The Arboretum, the MacAdam Student Observatory and the Bluegrass Amateur Astronomy Club will present, "Standing in the Shadow of Venus," two events which will allow the community to both understand and observe the transit of Venus.
A solar transit involves an object in the solar system moving exactly between the sun and the observer; Venus will appear to glide slowly across the surface of the sun. Transits of Venus are especially rare, occurring at intervals of 8, 105.5, 8, 121.5, 8… years as viewed from Earth.
The most recent transit of Venus occurred in June 2004, and the next will not take place until December 2117.

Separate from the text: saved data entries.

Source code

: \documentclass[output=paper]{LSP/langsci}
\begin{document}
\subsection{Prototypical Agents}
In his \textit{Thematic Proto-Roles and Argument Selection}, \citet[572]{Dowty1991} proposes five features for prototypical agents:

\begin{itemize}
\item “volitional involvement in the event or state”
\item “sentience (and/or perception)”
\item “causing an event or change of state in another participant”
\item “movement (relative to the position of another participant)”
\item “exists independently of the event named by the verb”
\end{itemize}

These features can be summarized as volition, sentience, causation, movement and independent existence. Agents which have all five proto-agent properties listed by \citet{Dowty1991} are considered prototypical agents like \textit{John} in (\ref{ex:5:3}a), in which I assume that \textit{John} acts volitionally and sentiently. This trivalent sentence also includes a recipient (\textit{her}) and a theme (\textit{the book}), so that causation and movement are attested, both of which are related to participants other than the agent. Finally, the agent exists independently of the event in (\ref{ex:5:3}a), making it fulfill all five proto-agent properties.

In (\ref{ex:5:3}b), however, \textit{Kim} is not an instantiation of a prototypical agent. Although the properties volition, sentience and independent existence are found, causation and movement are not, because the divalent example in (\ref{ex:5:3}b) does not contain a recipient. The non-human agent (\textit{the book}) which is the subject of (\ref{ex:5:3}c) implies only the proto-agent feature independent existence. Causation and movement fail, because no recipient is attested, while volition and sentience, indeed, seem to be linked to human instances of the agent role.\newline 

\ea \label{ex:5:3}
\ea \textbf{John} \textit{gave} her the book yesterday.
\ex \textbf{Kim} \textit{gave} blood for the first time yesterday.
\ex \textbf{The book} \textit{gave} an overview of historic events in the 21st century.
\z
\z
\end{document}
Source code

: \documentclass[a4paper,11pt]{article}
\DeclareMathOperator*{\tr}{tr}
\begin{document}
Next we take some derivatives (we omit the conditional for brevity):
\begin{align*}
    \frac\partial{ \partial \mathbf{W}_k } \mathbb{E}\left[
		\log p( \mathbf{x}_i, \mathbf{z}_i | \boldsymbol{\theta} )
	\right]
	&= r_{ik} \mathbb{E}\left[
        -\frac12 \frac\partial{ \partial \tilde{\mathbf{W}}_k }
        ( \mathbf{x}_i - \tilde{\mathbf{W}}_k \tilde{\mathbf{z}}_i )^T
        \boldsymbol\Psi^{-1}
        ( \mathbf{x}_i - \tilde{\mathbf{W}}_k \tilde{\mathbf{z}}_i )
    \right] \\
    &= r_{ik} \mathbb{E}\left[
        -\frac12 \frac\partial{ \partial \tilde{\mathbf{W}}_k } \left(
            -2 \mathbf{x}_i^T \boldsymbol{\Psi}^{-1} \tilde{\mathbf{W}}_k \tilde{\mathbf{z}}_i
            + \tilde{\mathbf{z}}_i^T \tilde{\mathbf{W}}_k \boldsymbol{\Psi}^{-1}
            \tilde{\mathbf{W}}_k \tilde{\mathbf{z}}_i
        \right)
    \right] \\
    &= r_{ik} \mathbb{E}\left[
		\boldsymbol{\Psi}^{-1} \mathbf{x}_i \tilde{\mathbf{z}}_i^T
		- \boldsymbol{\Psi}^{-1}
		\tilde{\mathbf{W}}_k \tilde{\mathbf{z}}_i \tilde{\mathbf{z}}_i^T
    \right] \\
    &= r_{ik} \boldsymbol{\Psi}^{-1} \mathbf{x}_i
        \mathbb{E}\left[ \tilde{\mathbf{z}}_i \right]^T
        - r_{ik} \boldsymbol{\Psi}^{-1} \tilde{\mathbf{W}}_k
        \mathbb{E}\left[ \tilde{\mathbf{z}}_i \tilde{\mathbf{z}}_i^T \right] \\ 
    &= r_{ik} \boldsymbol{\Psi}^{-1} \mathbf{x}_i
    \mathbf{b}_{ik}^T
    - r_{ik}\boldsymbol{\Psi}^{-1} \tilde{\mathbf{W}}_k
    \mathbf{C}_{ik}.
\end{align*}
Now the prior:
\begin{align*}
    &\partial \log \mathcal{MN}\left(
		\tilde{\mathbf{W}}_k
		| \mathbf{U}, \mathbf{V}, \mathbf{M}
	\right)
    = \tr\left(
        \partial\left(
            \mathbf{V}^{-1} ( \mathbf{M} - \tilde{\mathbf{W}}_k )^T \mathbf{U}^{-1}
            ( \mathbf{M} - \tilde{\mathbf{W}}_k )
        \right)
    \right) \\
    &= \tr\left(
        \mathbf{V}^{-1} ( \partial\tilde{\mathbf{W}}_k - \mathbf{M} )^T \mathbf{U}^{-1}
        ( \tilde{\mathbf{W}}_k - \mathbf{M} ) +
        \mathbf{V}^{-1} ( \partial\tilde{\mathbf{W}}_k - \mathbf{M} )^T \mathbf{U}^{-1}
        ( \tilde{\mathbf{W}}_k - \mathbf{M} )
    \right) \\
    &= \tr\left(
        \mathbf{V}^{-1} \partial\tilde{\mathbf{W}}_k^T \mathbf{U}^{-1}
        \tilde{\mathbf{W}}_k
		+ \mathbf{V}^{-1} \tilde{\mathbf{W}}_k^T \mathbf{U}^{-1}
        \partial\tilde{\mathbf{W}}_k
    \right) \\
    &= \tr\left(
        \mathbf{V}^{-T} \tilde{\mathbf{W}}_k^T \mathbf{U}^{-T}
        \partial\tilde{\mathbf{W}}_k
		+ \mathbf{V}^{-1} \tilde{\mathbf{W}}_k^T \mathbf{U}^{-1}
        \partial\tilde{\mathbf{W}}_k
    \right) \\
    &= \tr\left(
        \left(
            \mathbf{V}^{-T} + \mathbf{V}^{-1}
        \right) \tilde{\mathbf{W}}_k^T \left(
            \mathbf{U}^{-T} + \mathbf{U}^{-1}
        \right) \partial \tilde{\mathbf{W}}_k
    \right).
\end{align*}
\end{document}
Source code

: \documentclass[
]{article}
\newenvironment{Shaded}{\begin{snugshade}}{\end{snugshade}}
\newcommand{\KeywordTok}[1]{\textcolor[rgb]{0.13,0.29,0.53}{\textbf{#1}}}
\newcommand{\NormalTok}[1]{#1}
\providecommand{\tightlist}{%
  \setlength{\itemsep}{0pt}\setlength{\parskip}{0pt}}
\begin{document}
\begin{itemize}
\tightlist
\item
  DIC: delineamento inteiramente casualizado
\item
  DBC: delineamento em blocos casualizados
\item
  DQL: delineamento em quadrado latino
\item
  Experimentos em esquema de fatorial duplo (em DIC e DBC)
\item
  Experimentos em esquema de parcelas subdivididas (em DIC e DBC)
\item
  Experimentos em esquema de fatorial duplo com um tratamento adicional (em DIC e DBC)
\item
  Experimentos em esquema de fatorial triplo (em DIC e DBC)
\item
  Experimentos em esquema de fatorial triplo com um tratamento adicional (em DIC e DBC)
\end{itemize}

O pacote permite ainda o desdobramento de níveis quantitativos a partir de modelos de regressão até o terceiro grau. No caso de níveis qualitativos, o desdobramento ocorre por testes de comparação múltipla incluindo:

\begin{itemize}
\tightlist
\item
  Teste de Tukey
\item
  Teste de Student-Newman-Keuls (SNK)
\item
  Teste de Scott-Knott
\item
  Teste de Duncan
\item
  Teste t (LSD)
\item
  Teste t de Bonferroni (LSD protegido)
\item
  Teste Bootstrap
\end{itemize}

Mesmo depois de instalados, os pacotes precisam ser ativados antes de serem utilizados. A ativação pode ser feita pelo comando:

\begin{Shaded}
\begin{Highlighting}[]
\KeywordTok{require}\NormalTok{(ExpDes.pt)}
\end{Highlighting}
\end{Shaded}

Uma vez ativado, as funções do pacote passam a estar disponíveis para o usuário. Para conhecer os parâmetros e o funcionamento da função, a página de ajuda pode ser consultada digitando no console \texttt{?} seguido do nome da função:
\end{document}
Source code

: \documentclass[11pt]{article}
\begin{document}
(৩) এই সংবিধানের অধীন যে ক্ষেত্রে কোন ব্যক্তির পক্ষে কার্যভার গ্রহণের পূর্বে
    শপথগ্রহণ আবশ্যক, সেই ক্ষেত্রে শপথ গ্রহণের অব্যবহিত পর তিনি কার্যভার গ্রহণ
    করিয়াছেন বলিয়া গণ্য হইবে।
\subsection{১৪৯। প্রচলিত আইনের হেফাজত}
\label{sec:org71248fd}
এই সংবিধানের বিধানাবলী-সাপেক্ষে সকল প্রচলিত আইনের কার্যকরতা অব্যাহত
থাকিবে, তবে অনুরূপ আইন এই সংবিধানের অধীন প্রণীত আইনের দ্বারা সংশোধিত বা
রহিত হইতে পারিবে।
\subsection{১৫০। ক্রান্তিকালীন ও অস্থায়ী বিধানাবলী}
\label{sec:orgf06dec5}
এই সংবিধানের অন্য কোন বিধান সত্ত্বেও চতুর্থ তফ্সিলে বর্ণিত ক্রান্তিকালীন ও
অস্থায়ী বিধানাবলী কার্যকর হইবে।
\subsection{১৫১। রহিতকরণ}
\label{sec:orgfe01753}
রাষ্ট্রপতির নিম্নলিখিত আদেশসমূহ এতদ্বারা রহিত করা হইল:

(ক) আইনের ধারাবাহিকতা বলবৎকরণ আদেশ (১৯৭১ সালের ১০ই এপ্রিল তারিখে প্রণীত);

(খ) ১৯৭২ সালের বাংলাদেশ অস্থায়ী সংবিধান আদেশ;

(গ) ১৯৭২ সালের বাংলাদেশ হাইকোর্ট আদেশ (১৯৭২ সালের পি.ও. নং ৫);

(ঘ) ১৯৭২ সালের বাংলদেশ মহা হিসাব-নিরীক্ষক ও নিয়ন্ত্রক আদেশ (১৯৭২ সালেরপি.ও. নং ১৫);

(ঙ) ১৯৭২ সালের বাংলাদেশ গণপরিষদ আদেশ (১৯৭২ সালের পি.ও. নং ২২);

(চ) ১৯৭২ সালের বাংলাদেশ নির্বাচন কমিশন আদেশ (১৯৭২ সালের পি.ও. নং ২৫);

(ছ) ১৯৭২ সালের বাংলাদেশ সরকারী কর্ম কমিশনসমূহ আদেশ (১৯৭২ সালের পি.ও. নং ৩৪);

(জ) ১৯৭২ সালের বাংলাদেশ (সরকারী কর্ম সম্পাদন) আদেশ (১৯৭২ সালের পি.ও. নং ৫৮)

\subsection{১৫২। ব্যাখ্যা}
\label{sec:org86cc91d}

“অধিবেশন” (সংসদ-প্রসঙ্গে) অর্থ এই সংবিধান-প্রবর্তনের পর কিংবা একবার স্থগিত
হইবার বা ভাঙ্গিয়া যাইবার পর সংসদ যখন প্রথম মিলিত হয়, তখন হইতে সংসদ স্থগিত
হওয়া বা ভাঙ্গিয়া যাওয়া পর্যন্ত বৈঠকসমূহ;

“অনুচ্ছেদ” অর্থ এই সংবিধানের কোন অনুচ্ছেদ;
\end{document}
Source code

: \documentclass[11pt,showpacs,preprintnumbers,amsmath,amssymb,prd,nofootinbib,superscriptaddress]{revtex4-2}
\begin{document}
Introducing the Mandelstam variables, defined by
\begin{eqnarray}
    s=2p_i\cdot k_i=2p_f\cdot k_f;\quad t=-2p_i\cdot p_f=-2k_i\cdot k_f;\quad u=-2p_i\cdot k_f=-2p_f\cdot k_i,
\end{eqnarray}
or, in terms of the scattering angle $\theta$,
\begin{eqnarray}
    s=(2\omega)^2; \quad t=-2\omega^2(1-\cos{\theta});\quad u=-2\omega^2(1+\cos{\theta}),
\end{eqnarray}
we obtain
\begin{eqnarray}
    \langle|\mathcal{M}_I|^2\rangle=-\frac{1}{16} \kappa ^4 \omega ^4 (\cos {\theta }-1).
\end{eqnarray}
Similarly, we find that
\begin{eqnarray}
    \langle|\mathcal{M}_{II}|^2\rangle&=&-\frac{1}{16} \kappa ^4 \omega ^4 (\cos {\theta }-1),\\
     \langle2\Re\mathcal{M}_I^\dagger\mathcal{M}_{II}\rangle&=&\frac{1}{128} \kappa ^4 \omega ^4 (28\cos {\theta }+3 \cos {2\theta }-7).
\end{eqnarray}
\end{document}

The Bluegrass Amateur Astronomy Club will present an informational meeting, discussing the historical importance of past transits of Venus, at 7:30 p.m. Thursday, May 31, in Room 155 of the UK Chemistry-Physics Building.
Parking for the meeting will be available in Parking Structure #2, accessible from Hilltop Avenue.
The public can view the transit on Tuesday, June 5, in the Arboretum, weather permitting. The sponsoring organizations will provide telescopes and instruction for observing the phenomenon. Because viewing the sun without proper equipment will result in permanent eye damage, experts will provide observers with the means to view the transit safely from the Arboretum.
The transit will begin at approximately 6:04 p.m., and will end at approximately 8:40 p.m.